Detection of influenza virus by agglutination using nanoparticles conjugated with a sialic acid-mimic peptide

Influenza virus (IFV) detection in the early phase of disease is critical for effective anti-influenza therapy using neuraminidase inhibitors. Sialyloligosaccharide receptors on the surface of respiratory cells are recognized by IFV hemagglutinin (HA) in the infection. Here, we show that agglutination of IFV is detected using poly(glycidyl methacrylate) (PGMA)-coated polystyrene nanoparticles conjugated with a sialic acid-mimic peptide. The azido peptide was immobilized onto the surface of the PGMA-coated nanoparticles by click chemistry. The distribution of particle size, determined by dynamic light scattering, indicated that the peptide-conjugated nanoparticles were agglutinated in the presence of HA and IFV. Nanoparticles conjugated with the receptor-mimic peptide may be a useful alternative to red blood cells in the global surveillance and clinical diagnosis of influenza.

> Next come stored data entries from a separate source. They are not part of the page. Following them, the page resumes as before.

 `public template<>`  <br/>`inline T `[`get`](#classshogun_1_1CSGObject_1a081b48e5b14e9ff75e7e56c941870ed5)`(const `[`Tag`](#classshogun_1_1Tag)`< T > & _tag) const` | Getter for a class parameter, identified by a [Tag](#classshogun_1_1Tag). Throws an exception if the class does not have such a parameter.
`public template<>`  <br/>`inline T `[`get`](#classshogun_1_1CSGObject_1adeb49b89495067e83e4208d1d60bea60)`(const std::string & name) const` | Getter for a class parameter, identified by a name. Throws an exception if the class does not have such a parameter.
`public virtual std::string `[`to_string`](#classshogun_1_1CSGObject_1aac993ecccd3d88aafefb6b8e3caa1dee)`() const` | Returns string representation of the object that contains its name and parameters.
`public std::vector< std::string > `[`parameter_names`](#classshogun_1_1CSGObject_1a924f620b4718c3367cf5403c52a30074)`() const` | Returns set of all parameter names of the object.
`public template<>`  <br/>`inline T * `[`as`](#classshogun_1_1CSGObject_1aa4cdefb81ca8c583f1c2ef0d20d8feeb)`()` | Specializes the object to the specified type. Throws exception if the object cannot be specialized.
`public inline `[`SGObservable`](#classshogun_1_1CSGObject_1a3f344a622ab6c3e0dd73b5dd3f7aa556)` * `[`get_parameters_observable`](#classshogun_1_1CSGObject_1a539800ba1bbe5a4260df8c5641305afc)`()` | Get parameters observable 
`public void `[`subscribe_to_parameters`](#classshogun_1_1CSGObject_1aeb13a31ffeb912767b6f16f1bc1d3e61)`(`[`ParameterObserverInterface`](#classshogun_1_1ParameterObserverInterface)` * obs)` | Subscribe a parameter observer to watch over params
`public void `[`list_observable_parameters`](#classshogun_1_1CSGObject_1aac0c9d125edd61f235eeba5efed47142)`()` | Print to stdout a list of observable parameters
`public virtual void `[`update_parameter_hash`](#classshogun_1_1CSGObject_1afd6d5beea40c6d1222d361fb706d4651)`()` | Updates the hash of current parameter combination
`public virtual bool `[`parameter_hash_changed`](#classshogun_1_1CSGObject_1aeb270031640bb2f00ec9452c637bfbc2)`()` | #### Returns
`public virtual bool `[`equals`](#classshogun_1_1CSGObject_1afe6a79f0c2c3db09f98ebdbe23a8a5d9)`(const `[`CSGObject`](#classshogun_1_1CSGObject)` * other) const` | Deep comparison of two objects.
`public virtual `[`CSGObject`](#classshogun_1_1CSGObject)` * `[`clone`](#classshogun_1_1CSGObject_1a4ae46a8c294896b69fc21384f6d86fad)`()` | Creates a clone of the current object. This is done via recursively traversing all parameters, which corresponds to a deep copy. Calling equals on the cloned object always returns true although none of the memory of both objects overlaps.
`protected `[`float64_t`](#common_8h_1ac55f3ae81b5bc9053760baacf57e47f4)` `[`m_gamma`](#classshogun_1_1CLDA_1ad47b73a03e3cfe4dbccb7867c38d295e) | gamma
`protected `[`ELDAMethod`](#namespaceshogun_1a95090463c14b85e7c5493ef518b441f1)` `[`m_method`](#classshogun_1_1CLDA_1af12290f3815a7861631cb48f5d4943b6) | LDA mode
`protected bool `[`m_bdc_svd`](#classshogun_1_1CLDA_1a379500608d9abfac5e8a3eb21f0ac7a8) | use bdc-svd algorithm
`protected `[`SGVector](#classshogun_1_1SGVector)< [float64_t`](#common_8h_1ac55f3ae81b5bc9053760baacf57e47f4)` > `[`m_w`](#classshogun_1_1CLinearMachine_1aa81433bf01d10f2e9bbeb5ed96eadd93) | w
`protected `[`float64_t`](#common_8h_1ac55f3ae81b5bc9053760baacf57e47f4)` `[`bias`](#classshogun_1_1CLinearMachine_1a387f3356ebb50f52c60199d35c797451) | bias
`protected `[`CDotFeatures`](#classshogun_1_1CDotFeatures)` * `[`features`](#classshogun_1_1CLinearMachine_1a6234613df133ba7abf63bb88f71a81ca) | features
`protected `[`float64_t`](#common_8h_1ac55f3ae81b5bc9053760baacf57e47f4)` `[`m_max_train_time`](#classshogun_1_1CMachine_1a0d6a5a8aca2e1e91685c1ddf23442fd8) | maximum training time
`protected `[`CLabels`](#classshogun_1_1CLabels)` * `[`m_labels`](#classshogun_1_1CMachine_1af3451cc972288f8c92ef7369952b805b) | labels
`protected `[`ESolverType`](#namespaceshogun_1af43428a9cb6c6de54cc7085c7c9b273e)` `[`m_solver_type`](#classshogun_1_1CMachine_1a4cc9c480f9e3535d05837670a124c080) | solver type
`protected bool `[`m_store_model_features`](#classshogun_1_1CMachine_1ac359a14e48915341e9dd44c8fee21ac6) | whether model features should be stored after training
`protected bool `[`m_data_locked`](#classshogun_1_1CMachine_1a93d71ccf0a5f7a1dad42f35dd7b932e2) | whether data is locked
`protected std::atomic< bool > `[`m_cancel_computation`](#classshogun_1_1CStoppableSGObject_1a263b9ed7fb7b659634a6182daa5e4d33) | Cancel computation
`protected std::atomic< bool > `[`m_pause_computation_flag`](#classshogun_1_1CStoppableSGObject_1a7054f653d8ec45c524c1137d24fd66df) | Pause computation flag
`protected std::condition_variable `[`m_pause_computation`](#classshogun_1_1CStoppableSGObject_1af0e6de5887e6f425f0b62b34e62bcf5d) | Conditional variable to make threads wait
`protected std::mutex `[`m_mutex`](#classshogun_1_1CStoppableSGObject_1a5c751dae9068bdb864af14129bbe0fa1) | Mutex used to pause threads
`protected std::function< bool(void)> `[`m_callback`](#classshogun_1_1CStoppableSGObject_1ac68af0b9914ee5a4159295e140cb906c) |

This study examines the use of poly(glycidyl methacrylate) (PGMA)-coated polystyrene functionalized with peptides that mimic receptors found on red blood cells for detection of the influenza virus. Although the current method, the hemagglutination inhibition test, utilized by the World Health Organization, is simple, it has some limitations. We found that our peptide dimers attached to beads were efficiently agglutinated, leading us to detect the presence of the influenza virus antigens. We believe that our study makes a significant contribution to the fight against influenza because we provide an alternative method for the important task of influenza surveillance and diagnosis.